In January 1949, on the recommendation of a colleague, he took up judo and joined the Budokwai, the UK’s oldest judo club,where he received expert instruction from senseis Gunji Koizumi, Percy Sekine, Trevor P. Leggett and Teizo Kawamura. Two years later, he was present at a meeting of the Budokwai during which Koizumi presented the then-90 year old Edward William Barton-Wright to the audience as “the pioneer of jiujitsu in England”. Barton-Wright died the following year.

In 1956 Bowen was selected to represent Britain at the 1st World Judo Championships, an openweight competition held in Japan. He subsequently spent three and a half years training at the Kodokan in Tokyo. As part of the Kodokan’s Kenshusei, an elite group of mostly Japanese judoka, including Matsushita and Watanabe, Bowen was regularly taught by senseis Daigo, Osawa and Kawamura and received occasional tuition from senseis Mifune, Samura and Kotani.

Bowen’s close, life-time association with the Budokwai, as a judoka and instructor, and as a committee member and Vice-President, continued when he returned to the UK. He also became actively involved with the British Judo Association (BJA).

Bowen had always been interested in the history and early development of judo in Britain, and in 1990 he embarked on a project to document the people, techniques and styles connected with ‘the old judo’ that Bowen felt may otherwise be forgotten.
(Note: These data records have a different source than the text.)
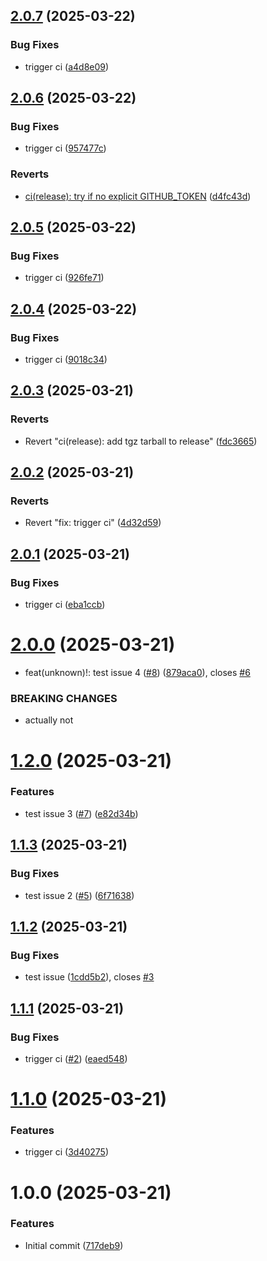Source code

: ## [2.0.7](https://github.com/PuppyOne/semantic-release-test/compare/v2.0.6...v2.0.7) (2025-03-22)


### Bug Fixes

* trigger ci ([a4d8e09](https://github.com/PuppyOne/semantic-release-test/commit/a4d8e09997334782ee34df854efd4c8bb6e368ac))

## [2.0.6](https://github.com/PuppyOne/semantic-release-test/compare/v2.0.5...v2.0.6) (2025-03-22)


### Bug Fixes

* trigger ci ([957477c](https://github.com/PuppyOne/semantic-release-test/commit/957477c1aa59ec9a1c0e5ac6ea81e9ff14c4c7a2))


### Reverts

* [ci(release): try if no explicit GITHUB_TOKEN](https://github.com/PuppyOne/semantic-release-test/commit/b4828918b8882ef1ae491b97477aa89009456757) ([d4fc43d](https://github.com/PuppyOne/semantic-release-test/commit/d4fc43ddfdf337a505f9883f469dd46cdc63172f))

## [2.0.5](https://github.com/PuppyOne/semantic-release-test/compare/v2.0.4...v2.0.5) (2025-03-22)


### Bug Fixes

* trigger ci ([926fe71](https://github.com/PuppyOne/semantic-release-test/commit/926fe71c4d1e1a6f05b6bc84c8b2428a9f13a789))

## [2.0.4](https://github.com/PuppyOne/semantic-release-test/compare/v2.0.3...v2.0.4) (2025-03-22)


### Bug Fixes

* trigger ci ([9018c34](https://github.com/PuppyOne/semantic-release-test/commit/9018c34bf77b74fe9e8e7bd0f702a9a582aee8bb))

## [2.0.3](https://github.com/PuppyOne/semantic-release-test/compare/v2.0.2...v2.0.3) (2025-03-21)


### Reverts

* Revert "ci(release): add tgz tarball to release" ([fdc3665](https://github.com/PuppyOne/semantic-release-test/commit/fdc366538cfb7c7bbc509c141a5a8361bdf2b46e))

## [2.0.2](https://github.com/PuppyOne/semantic-release-test/compare/v2.0.1...v2.0.2) (2025-03-21)


### Reverts

* Revert "fix: trigger ci" ([4d32d59](https://github.com/PuppyOne/semantic-release-test/commit/4d32d59a422b27b06b6f77e5c3475781bb761132))

## [2.0.1](https://github.com/PuppyOne/semantic-release-test/compare/v2.0.0...v2.0.1) (2025-03-21)


### Bug Fixes

* trigger ci ([eba1ccb](https://github.com/PuppyOne/semantic-release-test/commit/eba1ccbbb5bde8ddcaf27fd4c90628f8812ba18c))

# [2.0.0](https://github.com/PuppyOne/semantic-release-test/compare/v1.2.0...v2.0.0) (2025-03-21)


* feat(unknown)!: test issue 4 ([#8](https://github.com/PuppyOne/semantic-release-test/issues/8)) ([879aca0](https://github.com/PuppyOne/semantic-release-test/commit/879aca084aebbde4b989c74bb13ac0144f9df0c9)), closes [#6](https://github.com/PuppyOne/semantic-release-test/issues/6)


### BREAKING CHANGES

* actually not

# [1.2.0](https://github.com/PuppyOne/semantic-release-test/compare/v1.1.3...v1.2.0) (2025-03-21)


### Features

* test issue 3 ([#7](https://github.com/PuppyOne/semantic-release-test/issues/7)) ([e82d34b](https://github.com/PuppyOne/semantic-release-test/commit/e82d34b1962c872941bd59a64c8ee5546faab557))

## [1.1.3](https://github.com/PuppyOne/semantic-release-test/compare/v1.1.2...v1.1.3) (2025-03-21)


### Bug Fixes

* test issue 2 ([#5](https://github.com/PuppyOne/semantic-release-test/issues/5)) ([6f71638](https://github.com/PuppyOne/semantic-release-test/commit/6f7163812d6fe39d17e275181890ecdcd9341424))

## [1.1.2](https://github.com/PuppyOne/semantic-release-test/compare/v1.1.1...v1.1.2) (2025-03-21)


### Bug Fixes

* test issue ([1cdd5b2](https://github.com/PuppyOne/semantic-release-test/commit/1cdd5b2ef4f663cd606285f08f6be87773d2990b)), closes [#3](https://github.com/PuppyOne/semantic-release-test/issues/3)

## [1.1.1](https://github.com/PuppyOne/semantic-release-test/compare/v1.1.0...v1.1.1) (2025-03-21)


### Bug Fixes

* trigger ci ([#2](https://github.com/PuppyOne/semantic-release-test/issues/2)) ([eaed548](https://github.com/PuppyOne/semantic-release-test/commit/eaed548d963bcdfccb16521af966b5cec17e415b))

# [1.1.0](https://github.com/PuppyOne/semantic-release-test/compare/v1.0.0...v1.1.0) (2025-03-21)


### Features

* trigger ci ([3d40275](https://github.com/PuppyOne/semantic-release-test/commit/3d402757acb38d495320724c405528787dc73f4a))

# 1.0.0 (2025-03-21)


### Features

* Initial commit ([717deb9](https://github.com/PuppyOne/semantic-release-test/commit/717deb902d6fccd235a46a51f8f23aec84464c62))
This long-term project encompassed painstaking research via numerous libraries and both public and private archives.

His research inevitably uncovered original copies of E.W. Barton-Wright’s Pearson’s Magazine articles, which were of special interest to Bowen in that he was an aficionado of the Sherlock Holmes stories and recognised Barton-Wright’s Bartitsu as the inspiration of Holmes’ “baritsu”. He summarised his findings in an article for the Northern Musgraves Sherlock Holmes Society, titled Further Lessons in Baritsu (1997).

In the year 2000 Bowen forwarded photocopies of Barton-Wright’s articles to Joseph Svinth, the editor-in-chief of the Electronic Journal of Martial Arts and Sciences. These articles were then scanned, transcribed and broadcast online via the EJMAS Journal of Non-Lethal Combatives (edited by Svinth) and the Journal of the Manly Arts (edited by Tony Wolf), providing a basis for international Bartitsu research via the Bartitsu Society.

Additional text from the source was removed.